20, 24, 36, 56, 84, 120, 164, 216, 276, 344 (sum: 1340)
150, 165, 185, 210, 250, 290, 345, 405, 470, 550 (sum: 3020)
From this we can see that it takes 1250 Diplomatic Capital to get 6 Traits. If these Traits were equally distrusted between the three categories the player would have 3 empire wide bonuses and 3 tasks available that would provide Affinity points. Or if the player focused on two categories they would have 6 empire wide bonuses and 2 tasks available.
If that 1250 Diplomatic Capital had been Culture instead the player would have 9 Virtues. Assuming all Virtues were in the same column the player would have 9 empire wide bonuses, 2 Global Health sources from the synergy bonuses and 3*9-> 27 Affinity points.

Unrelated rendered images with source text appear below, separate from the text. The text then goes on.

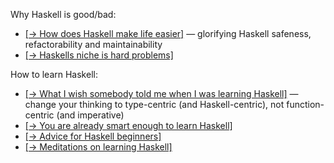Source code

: Why Haskell is good/bad:
* [[→ How does Haskell make life easier]](https://williamyaoh.com/posts/2019-11-30-how-does-haskell-make-life-easier.html) — glorifying Haskell safeness, refactorability and maintainability
* [[→ Haskells niche is hard problems]](https://cdsmith.wordpress.com/2011/03/13/haskells-niche-hard-problems/)

How to learn Haskell:
* [[→ What I wish somebody told me when I was learning Haskell]](https://www.poberezkin.com/posts/2021-04-21-what-i-wish-somebody-told-me-when-i-was-learning-Haskell.html)
  — change your thinking to type-centric (and Haskell-centric), not function-centric (and imperative)
* [[→ You are already smart enough to learn Haskell]](https://williamyaoh.com/posts/2019-10-05-you-are-already-smart-enough.html)
* [[→ Advice for Haskell beginners]](https://www.haskellforall.com/2017/10/advice-for-haskell-beginners.html)
* [[→ Meditations on learning Haskell]](https://bitemyapp.com/blog/meditations-on-learning-haskell/)

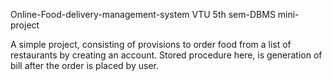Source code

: Online-Food-delivery-management-system
VTU 5th sem-DBMS mini-project

A simple project, consisting of provisions to order food from a list of restaurants by creating an account. Stored procedure here, is generation of bill after the order is placed by user.
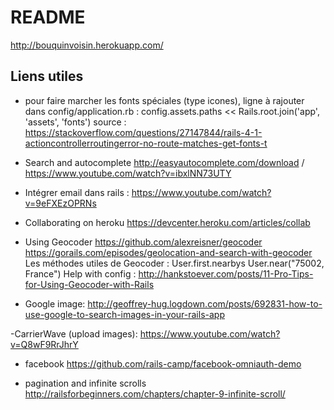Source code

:# README

http://bouquinvoisin.herokuapp.com/


## Liens utiles
- pour faire marcher les fonts spéciales (type icones), ligne à rajouter dans config/application.rb :
config.assets.paths << Rails.root.join('app', 'assets', 'fonts')
source : https://stackoverflow.com/questions/27147844/rails-4-1-actioncontrollerroutingerror-no-route-matches-get-fonts-t
- Search and autocomplete http://easyautocomplete.com/download / 
https://www.youtube.com/watch?v=ibxlNN73UTY

- Intégrer email dans rails : 
https://www.youtube.com/watch?v=9eFXEzOPRNs

- Collaborating on heroku 
https://devcenter.heroku.com/articles/collab


- Using Geocoder
https://github.com/alexreisner/geocoder
https://gorails.com/episodes/geolocation-and-search-with-geocoder
 Les méthodes utiles de Geocoder : User.first.nearbys
 User.near("75002, France")
Help with config : http://hankstoever.com/posts/11-Pro-Tips-for-Using-Geocoder-with-Rails

- Google image: 
http://geoffrey-hug.logdown.com/posts/692831-how-to-use-google-to-search-images-in-your-rails-app

-CarrierWave (upload images): 
https://www.youtube.com/watch?v=Q8wF9RrJhrY

- facebook
https://github.com/rails-camp/facebook-omniauth-demo

- pagination and infinite scrolls
http://railsforbeginners.com/chapters/chapter-9-infinite-scroll/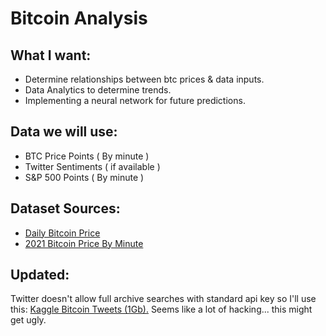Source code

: # Bitcoin Analysis

<h2> What I want: </h2>
<ul> 
  <li> Determine relationships between btc prices & data inputs.
  <li> Data Analytics to determine trends.
  <li> Implementing a neural network for future predictions.
</ul>

<h2> Data we will use: </h2>

<ul>
  <li> BTC Price Points ( By minute )
  <li> Twitter Sentiments ( if available )
  <li> S&P 500 Points ( By minute )
</ul>

<h2> Dataset Sources: </h2>
<ul>
  <li> <a href="https://www.kaggle.com/datasets/prasoonkottarathil/btcinusd?resource=download&select=BTC-Daily.csv">Daily Bitcoin Price</a>
  <li> <a href="https://www.kaggle.com/datasets/prasoonkottarathil/btcinusd?resource=download&select=BTC-2021min.csv">2021 Bitcoin Price By Minute</a>
</ul>

<h2> Updated: </h2>
<p> Twitter doesn't allow full archive searches with standard api key so I'll use
this: <a href="https://www.kaggle.com/datasets/kaushiksuresh147/bitcoin-tweets">Kaggle Bitcoin Tweets (1Gb).</a> Seems like a lot of hacking... this might get ugly.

For the Traits to be in the same ballpark as the Virtues the player needs to complete 5 Affinity providing tasks and each bonus from the Traits needs to be twice as strong as the bonus from the Virtues. Given how much Global Health the synergies provide that is a tall order.
Supply Side Balancing
A player can’t directly convert 1250 Diplomatic Capital into Culture. Part of the balance between Traits and Virtues is determined by the fact it is easier to generate Diplomatic Capital than it is to generate Culture. All Wonders provides Diplomatic Capital but not Culture. Every Specialist provides Diplomatic Capital but only Artists provide Culture. There are more sources of Diplomatic Capital in Virtues than sources of Culture in Traits.
Appearance verse Practice
The best designs are ones that look overpowered but are in fact fair. Virtues have the unfortunate distinction of being the opposite. They look weak but are deceptively powerful. Between their low cost, easy Affinity points and potential for synergies they can outshine Diplomatic Traits. Their current form may be unsatisfying but necessity forced them into their current form.